Quando arriva la stagione della semina, l’agricoltore disperde i semi per tutto il campo; concima il terreno; lo rimescola per renderlo soffice e uniformemente ricco di minerali; lo irriga ogni giorno. Oltre a tutto questo lavoro non può fare altro che aspettare e sperare. Spera che il suo lavoro sia stato sufficiente ed efficace, che il miracolo del germoglio che viene fuori da un piccolo seme possa ripetersi. Aspetta perché lui può solo preparare le condizioni ma non può comandare il seme né stabilire il giorno in cui il germoglio si affaccerà all’aria aperta.

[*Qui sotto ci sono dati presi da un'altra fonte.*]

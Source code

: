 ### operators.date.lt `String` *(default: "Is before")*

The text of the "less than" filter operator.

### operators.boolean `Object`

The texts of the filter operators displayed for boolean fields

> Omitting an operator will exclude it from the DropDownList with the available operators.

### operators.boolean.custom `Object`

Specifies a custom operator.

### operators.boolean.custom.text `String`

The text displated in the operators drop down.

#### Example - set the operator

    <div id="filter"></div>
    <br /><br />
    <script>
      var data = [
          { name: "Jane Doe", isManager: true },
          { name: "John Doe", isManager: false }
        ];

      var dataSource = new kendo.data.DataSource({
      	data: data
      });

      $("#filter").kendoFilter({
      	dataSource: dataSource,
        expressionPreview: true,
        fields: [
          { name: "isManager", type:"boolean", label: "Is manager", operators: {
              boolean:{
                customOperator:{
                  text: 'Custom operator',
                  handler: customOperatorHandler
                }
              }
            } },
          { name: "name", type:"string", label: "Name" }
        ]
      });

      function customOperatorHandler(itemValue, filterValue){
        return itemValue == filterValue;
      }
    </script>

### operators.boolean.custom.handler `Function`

Il seminatore non può sapere che è andato tutto bene finché non vede con i suoi occhi che i germogli sono finalmente spuntati fuori dal terreno. Lui sa che se semina, molto probabilmente raccoglierà, ma lo sa in virtù della sua esperienza; lo sa perché ha osservato lui stesso, e altri prima di lui, questa meraviglia della vita. Certo, fa di tutto affinché a germogliare sia il maggior numero di semi, ma non stabilisce quanti perché non ha alcun dominio su ciò che ha imparato a conoscere ed utilizzare.

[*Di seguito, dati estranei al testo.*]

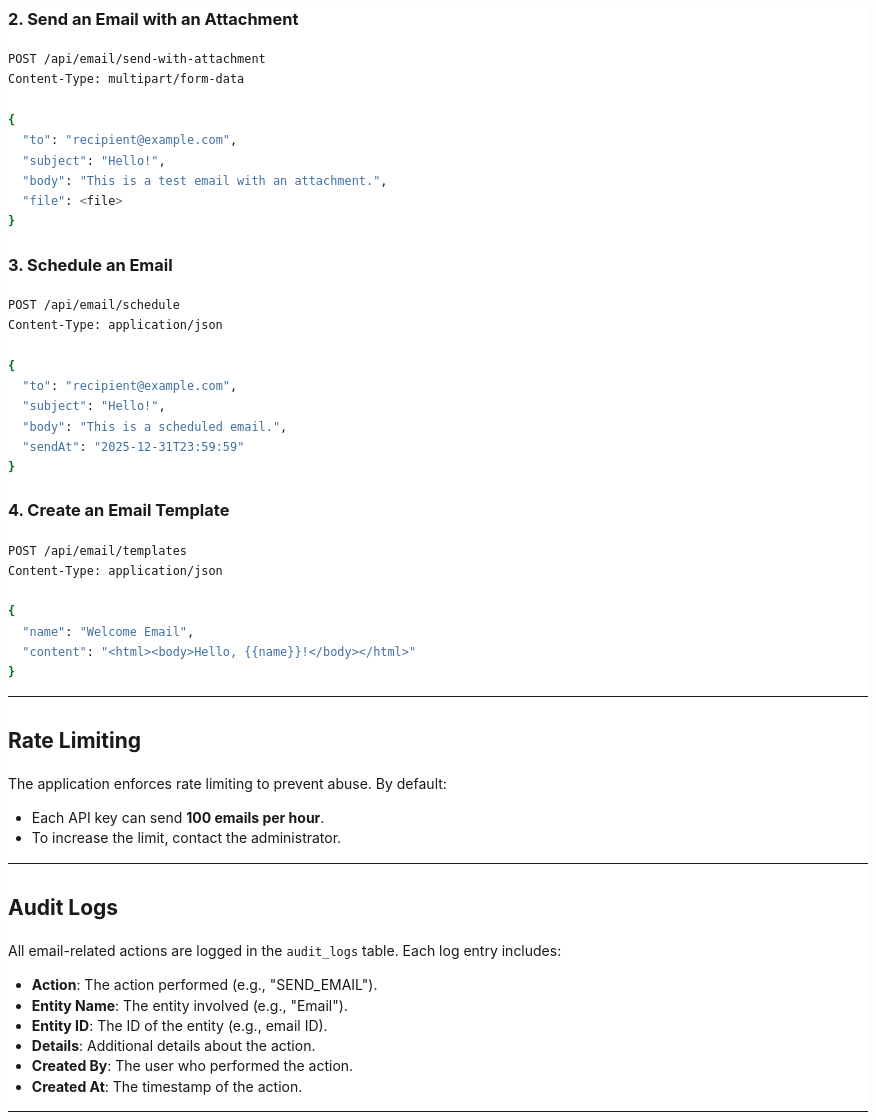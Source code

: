 ### 2. **Send an Email with an Attachment**
```bash
POST /api/email/send-with-attachment
Content-Type: multipart/form-data

{
  "to": "recipient@example.com",
  "subject": "Hello!",
  "body": "This is a test email with an attachment.",
  "file": <file>
}
```

### 3. **Schedule an Email**
```bash
POST /api/email/schedule
Content-Type: application/json

{
  "to": "recipient@example.com",
  "subject": "Hello!",
  "body": "This is a scheduled email.",
  "sendAt": "2025-12-31T23:59:59"
}
```

### 4. **Create an Email Template**
```bash
POST /api/email/templates
Content-Type: application/json

{
  "name": "Welcome Email",
  "content": "<html><body>Hello, {{name}}!</body></html>"
}
```

---

## Rate Limiting

The application enforces rate limiting to prevent abuse. By default:
- Each API key can send **100 emails per hour**.
- To increase the limit, contact the administrator.

---

## Audit Logs

All email-related actions are logged in the `audit_logs` table. Each log entry includes:
- **Action**: The action performed (e.g., "SEND_EMAIL").
- **Entity Name**: The entity involved (e.g., "Email").
- **Entity ID**: The ID of the entity (e.g., email ID).
- **Details**: Additional details about the action.
- **Created By**: The user who performed the action.
- **Created At**: The timestamp of the action.

---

Il rapporto dell’uomo con la realtà non è di dominio assoluto. Non si è padroni né comandanti di gran parte di ciò che ci circonda e perfino di noi stessi: non possiamo cambiare il numero o il colore naturale dei nostri capelli; non possiamo decidere se e quanto anche l’unghia più piccola crescerà. Si può dire, di un qualcosa della quale non disponiamo, che ci appartenga? E se qualcosa non ci appartiene ma ne facciamo uso, di che si tratta? Un prestito? Un dono?
Quel che possiamo fare, come l’agricoltore, è conoscere e rispettare: fare buon uso di ciò che, agli effetti, non ci appartiene.